Sounds miserable for both sides. This in one area where gameplay should trump realism.

Adding Trebuchets and nerfing/removing city attacks is much better.
 
Adding Trebuchets and nerfing/removing city attacks is much better.

The city attacks aren't the main source of AI getting wrecked by trying to take walled cities though.
In civ 5 cities had a city strike by default, similar to walled cities in civ 6, both being at comparable strength vs units.
The main problem for AI is the insane amount of (effective) hit points that a city with walls gets however, and in this department civ 6 is vastly different to civ 5.
The AI simply either throws their units away on those walls or completely gives up on it alltogether, both of which prevent runaway domination AIs to appear.
 
The thing is, AI can conquer City States - happens a lot in my games - but is rather wary of conquering other AI's. Anyhow, I was in receiving end of surprise war when aggressive AI happen to spawn near me and on Diety is able to zerk me, when very early - but this is mainly because of starting units and combat bonuses.
However, with Dramatic Ages on - great mode btw - after getting a Dark Age, AI is unable to reclaim it's cities...I play mainly on Continents & Islands maps and upon discovery of foreign continent, I'm presented with a patches of Free Cities all around....
I also did a little experiment - Genghis Khan after getting into Dark Age lost a city and then was conquered by Dido, she was the closest. Note - he had his Capitol on coast so Bireme FTW! Got into fight with her and necroed him. After that I decided to trade my whole treasury for 30 turns and also one of the cities that was close to him to maybe swing some favor. Thought as a rather militaristic approach Genghis will start to pop some cavalry (he was in medieval as everyone else - maybe one tech behind) and start to conquer the world. Next Era Dido got into Dark Age and lost her city - the nearest one to Genghis....and no one conquered that one....2 Eras after it was still a Free City. Call me crazy but that's just weird behavior.
 
Had a game yesterday where I declared war against the Romans, who was leading in science. I managed to get all three of Romes' neighbours to join my crusade against him since he was too far away from me. Funny thing. Romes' military force were reduced to 0 but none of his enemies neighbours were able to conquer one single city in his empire. That is ridiculous and it gives you an idea on how powerful walls are.
 
Sounds miserable for both sides. This in one area where gameplay should trump realism.

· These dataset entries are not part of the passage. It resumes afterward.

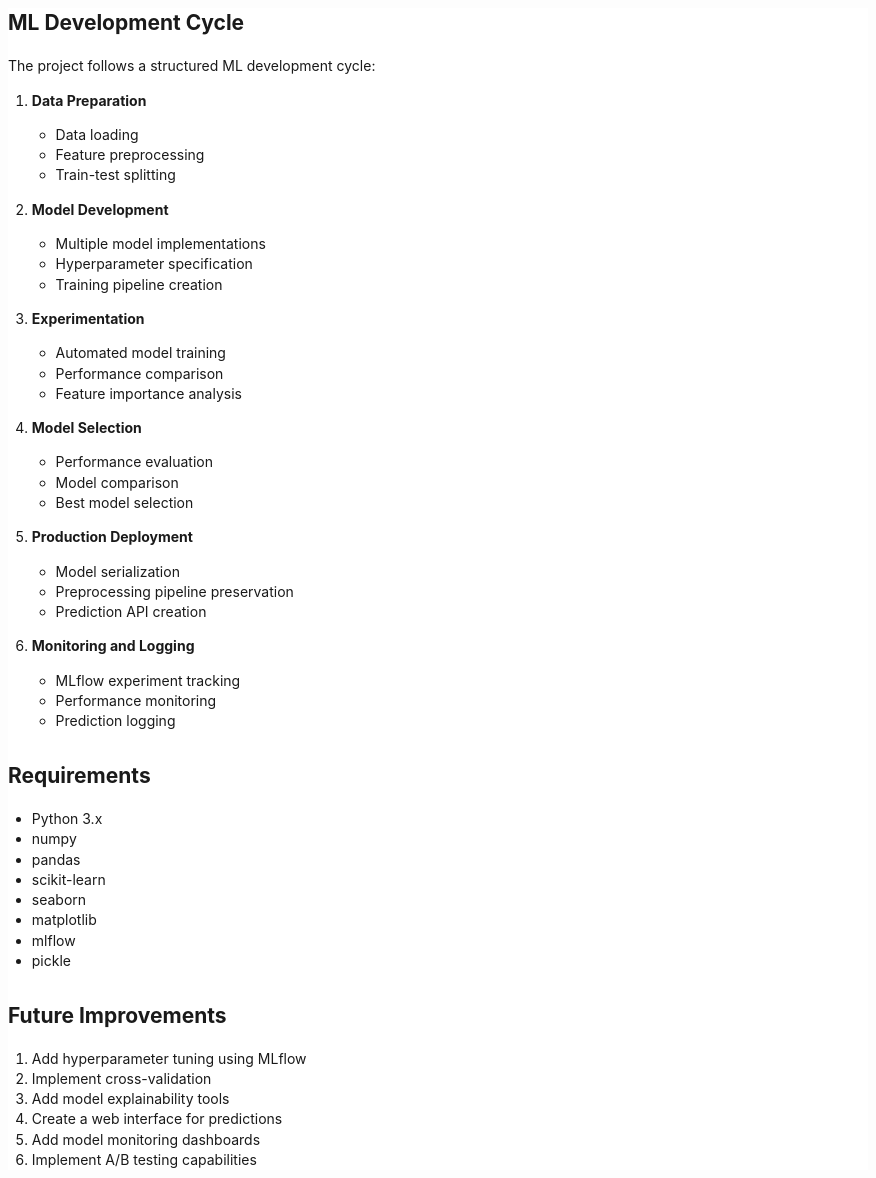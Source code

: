 ## ML Development Cycle

The project follows a structured ML development cycle:

1. **Data Preparation**
   - Data loading
   - Feature preprocessing
   - Train-test splitting

2. **Model Development**
   - Multiple model implementations
   - Hyperparameter specification
   - Training pipeline creation

3. **Experimentation**
   - Automated model training
   - Performance comparison
   - Feature importance analysis

4. **Model Selection**
   - Performance evaluation
   - Model comparison
   - Best model selection

5. **Production Deployment**
   - Model serialization
   - Preprocessing pipeline preservation
   - Prediction API creation

6. **Monitoring and Logging**
   - MLflow experiment tracking
   - Performance monitoring
   - Prediction logging

## Requirements

- Python 3.x
- numpy
- pandas
- scikit-learn
- seaborn
- matplotlib
- mlflow
- pickle

## Future Improvements

1. Add hyperparameter tuning using MLflow
2. Implement cross-validation
3. Add model explainability tools
4. Create a web interface for predictions
5. Add model monitoring dashboards
6. Implement A/B testing capabilities
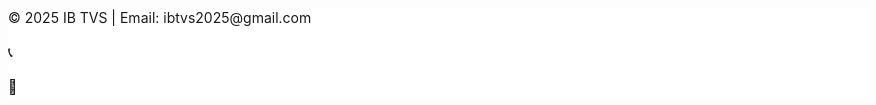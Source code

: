 
<footer>
<p>© 2025 IB TVS | Email: ibtvs2025@gmail.com</p>
<p>📞 <a href="tel:+917348589452" style="color:white; text-decoration:none;">+91 73485 89452</a></p>
</footer>

<div id="whatsapp-btn" onclick="window.open('https://wa.me/917348589452','_blank')">💬</div>

<script src="https://cdn.emailjs.com/dist/email.min.js"></script>
<script>
(function(){ emailjs.init("-2KUdC3STqIMMkIZq"); })();
const form = document.querySelector('.contact-form');
const submitBtn = form.querySelector('button');
const formMsg = document.getElementById('form-msg');

form.addEventListener('submit', function(e){
    e.preventDefault();
    submitBtn.disabled = true;
    formMsg.textContent = '';
    emailjs.sendForm('service_q3knu7o','template_2qb9f0s',this)
    .then(function(){
        formMsg.style.color = 'lightgreen';
        formMsg.innerHTML = '✅ Message sent successfully!';
        form.reset();
    })
    .catch(function(error){
        formMsg.style.color = 'red';
        formMsg.innerHTML = '❌ Failed to send message: ' + error.text;
    })
    .finally(function(){ submitBtn.disabled = false; });
});

// Flip cards
const cards = document.querySelectorAll('.bike-card');
cards.forEach(card => {
    card.addEventListener('click', () => {
        const inner = card.querySelector('.bike-inner');
        if(inner.style.transform === 'rotateY(180deg)'){
            inner.style.transform = 'rotateY(0deg)';
        } else {
            inner.style.transform = 'rotateY(180deg)';
        }
    });
});
</script>
</body>
</html>
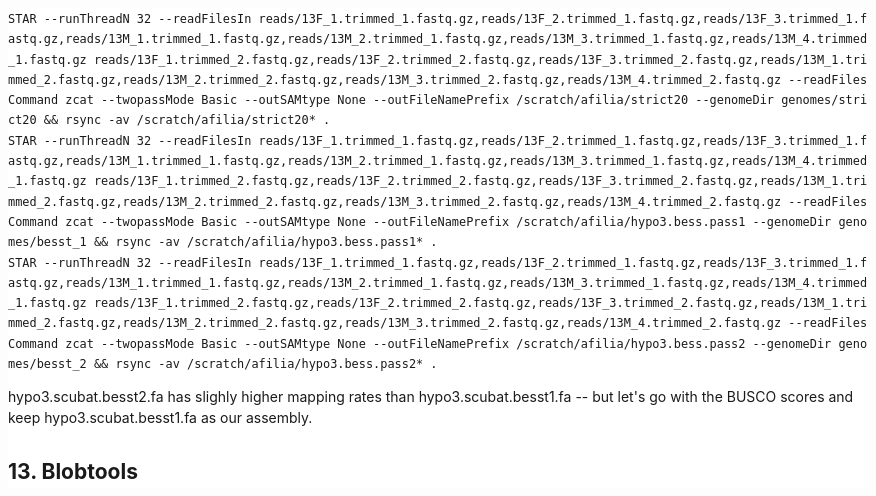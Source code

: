 	STAR --runThreadN 32 --readFilesIn reads/13F_1.trimmed_1.fastq.gz,reads/13F_2.trimmed_1.fastq.gz,reads/13F_3.trimmed_1.fastq.gz,reads/13M_1.trimmed_1.fastq.gz,reads/13M_2.trimmed_1.fastq.gz,reads/13M_3.trimmed_1.fastq.gz,reads/13M_4.trimmed_1.fastq.gz reads/13F_1.trimmed_2.fastq.gz,reads/13F_2.trimmed_2.fastq.gz,reads/13F_3.trimmed_2.fastq.gz,reads/13M_1.trimmed_2.fastq.gz,reads/13M_2.trimmed_2.fastq.gz,reads/13M_3.trimmed_2.fastq.gz,reads/13M_4.trimmed_2.fastq.gz --readFilesCommand zcat --twopassMode Basic --outSAMtype None --outFileNamePrefix /scratch/afilia/strict20 --genomeDir genomes/strict20 && rsync -av /scratch/afilia/strict20* .
	STAR --runThreadN 32 --readFilesIn reads/13F_1.trimmed_1.fastq.gz,reads/13F_2.trimmed_1.fastq.gz,reads/13F_3.trimmed_1.fastq.gz,reads/13M_1.trimmed_1.fastq.gz,reads/13M_2.trimmed_1.fastq.gz,reads/13M_3.trimmed_1.fastq.gz,reads/13M_4.trimmed_1.fastq.gz reads/13F_1.trimmed_2.fastq.gz,reads/13F_2.trimmed_2.fastq.gz,reads/13F_3.trimmed_2.fastq.gz,reads/13M_1.trimmed_2.fastq.gz,reads/13M_2.trimmed_2.fastq.gz,reads/13M_3.trimmed_2.fastq.gz,reads/13M_4.trimmed_2.fastq.gz --readFilesCommand zcat --twopassMode Basic --outSAMtype None --outFileNamePrefix /scratch/afilia/hypo3.bess.pass1 --genomeDir genomes/besst_1 && rsync -av /scratch/afilia/hypo3.bess.pass1* .
	STAR --runThreadN 32 --readFilesIn reads/13F_1.trimmed_1.fastq.gz,reads/13F_2.trimmed_1.fastq.gz,reads/13F_3.trimmed_1.fastq.gz,reads/13M_1.trimmed_1.fastq.gz,reads/13M_2.trimmed_1.fastq.gz,reads/13M_3.trimmed_1.fastq.gz,reads/13M_4.trimmed_1.fastq.gz reads/13F_1.trimmed_2.fastq.gz,reads/13F_2.trimmed_2.fastq.gz,reads/13F_3.trimmed_2.fastq.gz,reads/13M_1.trimmed_2.fastq.gz,reads/13M_2.trimmed_2.fastq.gz,reads/13M_3.trimmed_2.fastq.gz,reads/13M_4.trimmed_2.fastq.gz --readFilesCommand zcat --twopassMode Basic --outSAMtype None --outFileNamePrefix /scratch/afilia/hypo3.bess.pass2 --genomeDir genomes/besst_2 && rsync -av /scratch/afilia/hypo3.bess.pass2* .

hypo3.scubat.besst2.fa has slighly higher mapping rates than hypo3.scubat.besst1.fa -- but let's go with the BUSCO scores and keep hypo3.scubat.besst1.fa as our assembly.

## 13. Blobtools
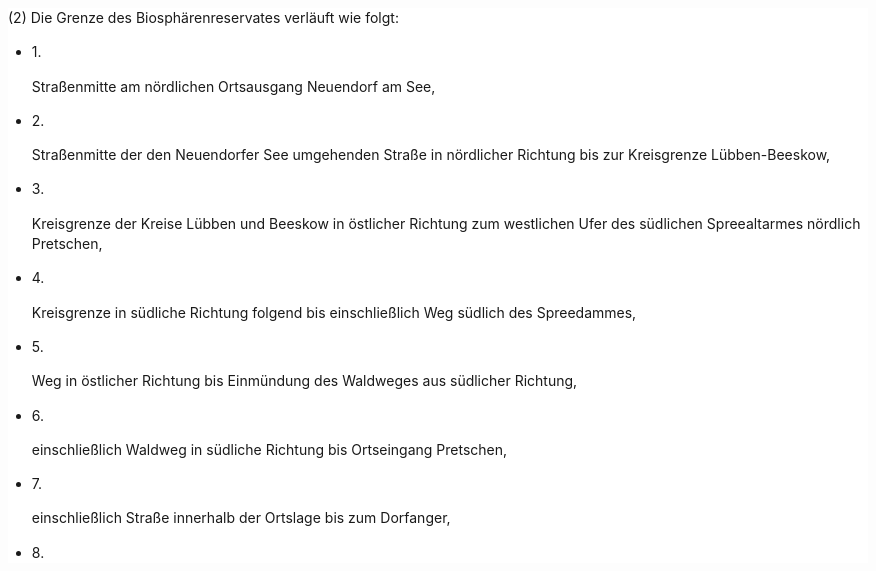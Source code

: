 (2) Die Grenze des Biosphärenreservates verläuft wie folgt:

  - 1\.
    
    <div style="">
    
    Straßenmitte am nördlichen Ortsausgang Neuendorf am See,
    
    </div>

  - 2\.
    
    <div style="">
    
    Straßenmitte der den Neuendorfer See umgehenden Straße in nördlicher
    Richtung bis zur Kreisgrenze Lübben-Beeskow,
    
    </div>

  - 3\.
    
    <div style="">
    
    Kreisgrenze der Kreise Lübben und Beeskow in östlicher Richtung zum
    westlichen Ufer des südlichen Spreealtarmes nördlich Pretschen,
    
    </div>

  - 4\.
    
    <div style="">
    
    Kreisgrenze in südliche Richtung folgend bis einschließlich Weg
    südlich des Spreedammes,
    
    </div>

  - 5\.
    
    <div style="">
    
    Weg in östlicher Richtung bis Einmündung des Waldweges aus südlicher
    Richtung,
    
    </div>

  - 6\.
    
    <div style="">
    
    einschließlich Waldweg in südliche Richtung bis Ortseingang
    Pretschen,
    
    </div>

  - 7\.
    
    <div style="">
    
    einschließlich Straße innerhalb der Ortslage bis zum Dorfanger,
    
    </div>

  - 8\.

Just out of curiosity: Why do you feel that? I mean, yeah it sounds miserable, but I reckon sieges were a quite miserable business, but I don't see it being such a bad game mechanism. Of course, such a big change cannot be considered in vacuum, it would certainly encourage you to build many more units in general (not a bad thing imo., I'm tired of going an entire game with a total of a handful of units from beginning to end), and I would certainly also add some drafting mechanism similar to what was in ... I don't recall what iteration of the game that was, to allow some emergency creation of units. Refugees (i.e. transfer of population from one city to another in war time) and units spawning when cities are captured is another thing the game could need that would play into such a feature.